Now, only a few paragraphs earlier, I said it would be, “a gross mistake to simply dismiss the people making these errors as merely uneducated fools.” I must now qualify that statement somewhat, as a reflection of my own rather idiosyncratic attitude toward the ideas of “education” and “intelligence.” I do this, of course, by way of encouraging the reader to consider, and perhaps adopt, this approach.

In the first place, we should make a sharp and explicit distinction between real education, and mere “schooling.” Many people who have completed relatively little formal schooling are nevertheless highly educated. Such people will always be voracious and inveterate readers. On the other hand, many people will have attended school, even well past the graduate level, and yet have little real breadth of subject matter or depth of comprehension with respect to those subjects. Oftentimes, persons of the latter sort will have intense schooling in a highly specialized subject. Perhaps the reader will already have noticed, without any comment on my part, how such specialized schooling lends itself to compartmentalization. (Anyone wishing to get a deeper sense of what I mean by “education” is encouraged to read John Dewey’s classic Democracy and Education.)

It is hardly possible to overstate he difference between schooling and education. Many people can do well, and even flourish, in school, without ever rising to the level of what I would characterize as substantive education. Tests can be passed with flying colors, papers written that satisfy all the standard criteria, oral exams administered in which canned questions receive canned answers, and so on. What makes this success in school possible is the capacity for compartmentalization, that shuts out the connectedness of ideas in favor of presenting a series of predetermined responses, all without the student ever engaging in the hard work of real thought or inquiry such as would connect these things together. The reverse of this situation is a student of genuine curiosity and intellectual breadth who is stifled by the constraints and expectations of formal schooling. (The worst aspect of this is, I would argue, the prevalence of standardized testing as a substitute for real education.) Such persons might quit school altogether, yet continue their devotion to genuine learning across the entire span of their long and variously productive lives.

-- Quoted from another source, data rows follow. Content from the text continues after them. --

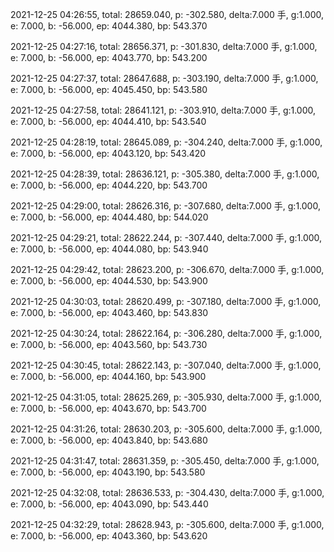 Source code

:2021-12-25 04:26:55, total: 28659.040, p: -302.580, delta:7.000 手, g:1.000, e: 7.000, b: -56.000, ep: 4044.380, bp: 543.370

2021-12-25 04:27:16, total: 28656.371, p: -301.830, delta:7.000 手, g:1.000, e: 7.000, b: -56.000, ep: 4043.770, bp: 543.200

2021-12-25 04:27:37, total: 28647.688, p: -303.190, delta:7.000 手, g:1.000, e: 7.000, b: -56.000, ep: 4045.450, bp: 543.580

2021-12-25 04:27:58, total: 28641.121, p: -303.910, delta:7.000 手, g:1.000, e: 7.000, b: -56.000, ep: 4044.410, bp: 543.540

2021-12-25 04:28:19, total: 28645.089, p: -304.240, delta:7.000 手, g:1.000, e: 7.000, b: -56.000, ep: 4043.120, bp: 543.420

2021-12-25 04:28:39, total: 28636.121, p: -305.380, delta:7.000 手, g:1.000, e: 7.000, b: -56.000, ep: 4044.220, bp: 543.700

2021-12-25 04:29:00, total: 28626.316, p: -307.680, delta:7.000 手, g:1.000, e: 7.000, b: -56.000, ep: 4044.480, bp: 544.020

2021-12-25 04:29:21, total: 28622.244, p: -307.440, delta:7.000 手, g:1.000, e: 7.000, b: -56.000, ep: 4044.080, bp: 543.940

2021-12-25 04:29:42, total: 28623.200, p: -306.670, delta:7.000 手, g:1.000, e: 7.000, b: -56.000, ep: 4044.530, bp: 543.900

2021-12-25 04:30:03, total: 28620.499, p: -307.180, delta:7.000 手, g:1.000, e: 7.000, b: -56.000, ep: 4043.460, bp: 543.830

2021-12-25 04:30:24, total: 28622.164, p: -306.280, delta:7.000 手, g:1.000, e: 7.000, b: -56.000, ep: 4043.560, bp: 543.730

2021-12-25 04:30:45, total: 28622.143, p: -307.040, delta:7.000 手, g:1.000, e: 7.000, b: -56.000, ep: 4044.160, bp: 543.900

2021-12-25 04:31:05, total: 28625.269, p: -305.930, delta:7.000 手, g:1.000, e: 7.000, b: -56.000, ep: 4043.670, bp: 543.700

2021-12-25 04:31:26, total: 28630.203, p: -305.600, delta:7.000 手, g:1.000, e: 7.000, b: -56.000, ep: 4043.840, bp: 543.680

2021-12-25 04:31:47, total: 28631.359, p: -305.450, delta:7.000 手, g:1.000, e: 7.000, b: -56.000, ep: 4043.190, bp: 543.580

2021-12-25 04:32:08, total: 28636.533, p: -304.430, delta:7.000 手, g:1.000, e: 7.000, b: -56.000, ep: 4043.090, bp: 543.440

2021-12-25 04:32:29, total: 28628.943, p: -305.600, delta:7.000 手, g:1.000, e: 7.000, b: -56.000, ep: 4043.360, bp: 543.620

The second part of this equation is intelligence: if schooling is what gets you a degree, then education is what cultivates your intelligence. Obviously having a lot of schooling does not preclude having substantial education and refined intelligence. But by the same token, having a great deal of schooling by itself tells us nothing about the real span of a person’s intelligence. You might recall that in an earlier post, I defined intelligence as, “The broadly ranging multi-modal capacity for, and interest in, variegated forms of inquiry and experience.” Following up on that, I characterized philosophy as, “The critical and incisive development of intelligence in its widest context.” The effect of compartmentalization is to strangle the width of that context, and thus deny intelligence the fullness of its development in favor of a clever (at best) but extremely limited form of puzzle solving. Within each compartment, intelligence is given comparatively full play. But that play is not driven by the natural, free-ranging inquiry of intelligence. By the very nature of the compartmentalization, intelligence is driven by an outside agenda, typically that of a predetermined ideology. Hence the “broadly ranging” aspect of intelligence is blocked at the start; the range is just and only that of any given compartment, as dictated by the prior ideology.

Insofar, regardless of how much schooling such persons might have, they do NOT evince anything that can justifiably be praised as “intelligence.”

I must emphasize that this conclusion depends essentially upon my “definition” of intelligence. I freely acknowledge that this is an idiosyncratic approach; this is not a test that determines Mensa membership. I must also emphasize that while individuals may evince signs of Altemeyer’s authoritarian style of thinking, the arguments in both his book and here can only be genuinely applied to statistical aggregates. Translating those aggregative conclusions into specific claims about individual persons is not only unwise, it is frequently unfair.